Exercise directions
Restate all the data exactly, so that each line is the same as before.
(Beginning of Extracted data)
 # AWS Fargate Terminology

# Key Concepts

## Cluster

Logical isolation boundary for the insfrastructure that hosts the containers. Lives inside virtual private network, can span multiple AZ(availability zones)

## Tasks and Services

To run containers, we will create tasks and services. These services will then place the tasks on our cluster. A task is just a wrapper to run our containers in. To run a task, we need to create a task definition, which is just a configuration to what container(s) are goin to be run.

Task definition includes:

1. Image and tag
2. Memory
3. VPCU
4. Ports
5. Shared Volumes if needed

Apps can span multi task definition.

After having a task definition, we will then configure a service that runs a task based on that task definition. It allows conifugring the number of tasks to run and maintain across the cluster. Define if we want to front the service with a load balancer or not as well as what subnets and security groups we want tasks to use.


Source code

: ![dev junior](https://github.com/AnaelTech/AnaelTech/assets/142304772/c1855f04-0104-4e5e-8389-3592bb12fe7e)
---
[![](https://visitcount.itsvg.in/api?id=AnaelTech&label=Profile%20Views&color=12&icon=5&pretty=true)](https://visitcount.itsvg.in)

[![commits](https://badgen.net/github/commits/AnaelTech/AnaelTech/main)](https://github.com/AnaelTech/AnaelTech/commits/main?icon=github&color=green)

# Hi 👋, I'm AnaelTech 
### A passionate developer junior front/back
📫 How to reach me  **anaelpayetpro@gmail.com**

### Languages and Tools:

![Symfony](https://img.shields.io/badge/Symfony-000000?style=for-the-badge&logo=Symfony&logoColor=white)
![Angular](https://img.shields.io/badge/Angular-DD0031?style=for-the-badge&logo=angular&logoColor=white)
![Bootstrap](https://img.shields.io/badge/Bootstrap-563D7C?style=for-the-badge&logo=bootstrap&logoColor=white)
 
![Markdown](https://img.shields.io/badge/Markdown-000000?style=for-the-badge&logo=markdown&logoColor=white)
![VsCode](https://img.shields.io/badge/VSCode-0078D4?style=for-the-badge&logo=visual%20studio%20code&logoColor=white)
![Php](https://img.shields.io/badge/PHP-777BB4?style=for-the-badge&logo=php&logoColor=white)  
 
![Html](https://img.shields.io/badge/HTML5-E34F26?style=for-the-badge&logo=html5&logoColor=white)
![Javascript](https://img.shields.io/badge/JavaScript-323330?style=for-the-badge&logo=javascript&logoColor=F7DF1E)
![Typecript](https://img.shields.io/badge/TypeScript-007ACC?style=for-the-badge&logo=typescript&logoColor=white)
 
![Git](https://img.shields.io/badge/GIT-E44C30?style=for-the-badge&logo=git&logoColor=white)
(End of Extracted data)
Problem solution
 # AWS Fargate Terminology

# Key Concepts

## Cluster

Logical isolation boundary for the insfrastructure that hosts the containers. Lives inside virtual private network, can span multiple AZ(availability zones)

## Tasks and Services

To run containers, we will create tasks and services. These services will then place the tasks on our cluster. A task is just a wrapper to run our containers in. To run a task, we need to create a task definition, which is just a configuration to what container(s) are goin to be run.

Task definition includes:

1. Image and tag
2. Memory
3. VPCU
4. Ports
5. Shared Volumes if needed

Apps can span multi task definition.

After having a task definition, we will then configure a service that runs a task based on that task definition. It allows conifugring the number of tasks to run and maintain across the cluster. Define if we want to front the service with a load balancer or not as well as what subnets and security groups we want tasks to use.


Source code

: ![dev junior](https://github.com/AnaelTech/AnaelTech/assets/142304772/c1855f04-0104-4e5e-8389-3592bb12fe7e)
---
[![](https://visitcount.itsvg.in/api?id=AnaelTech&label=Profile%20Views&color=12&icon=5&pretty=true)](https://visitcount.itsvg.in)

[![commits](https://badgen.net/github/commits/AnaelTech/AnaelTech/main)](https://github.com/AnaelTech/AnaelTech/commits/main?icon=github&color=green)

# Hi 👋, I'm AnaelTech 
### A passionate developer junior front/back
📫 How to reach me  **anaelpayetpro@gmail.com**

### Languages and Tools:

![Symfony](https://img.shields.io/badge/Symfony-000000?style=for-the-badge&logo=Symfony&logoColor=white)
![Angular](https://img.shields.io/badge/Angular-DD0031?style=for-the-badge&logo=angular&logoColor=white)
![Bootstrap](https://img.shields.io/badge/Bootstrap-563D7C?style=for-the-badge&logo=bootstrap&logoColor=white)
 
![Markdown](https://img.shields.io/badge/Markdown-000000?style=for-the-badge&logo=markdown&logoColor=white)
![VsCode](https://img.shields.io/badge/VSCode-0078D4?style=for-the-badge&logo=visual%20studio%20code&logoColor=white)
![Php](https://img.shields.io/badge/PHP-777BB4?style=for-the-badge&logo=php&logoColor=white)  
 
![Html](https://img.shields.io/badge/HTML5-E34F26?style=for-the-badge&logo=html5&logoColor=white)
![Javascript](https://img.shields.io/badge/JavaScript-323330?style=for-the-badge&logo=javascript&logoColor=F7DF1E)
![Typecript](https://img.shields.io/badge/TypeScript-007ACC?style=for-the-badge&logo=typescript&logoColor=white)
 
![Git](https://img.shields.io/badge/GIT-E44C30?style=for-the-badge&logo=git&logoColor=white)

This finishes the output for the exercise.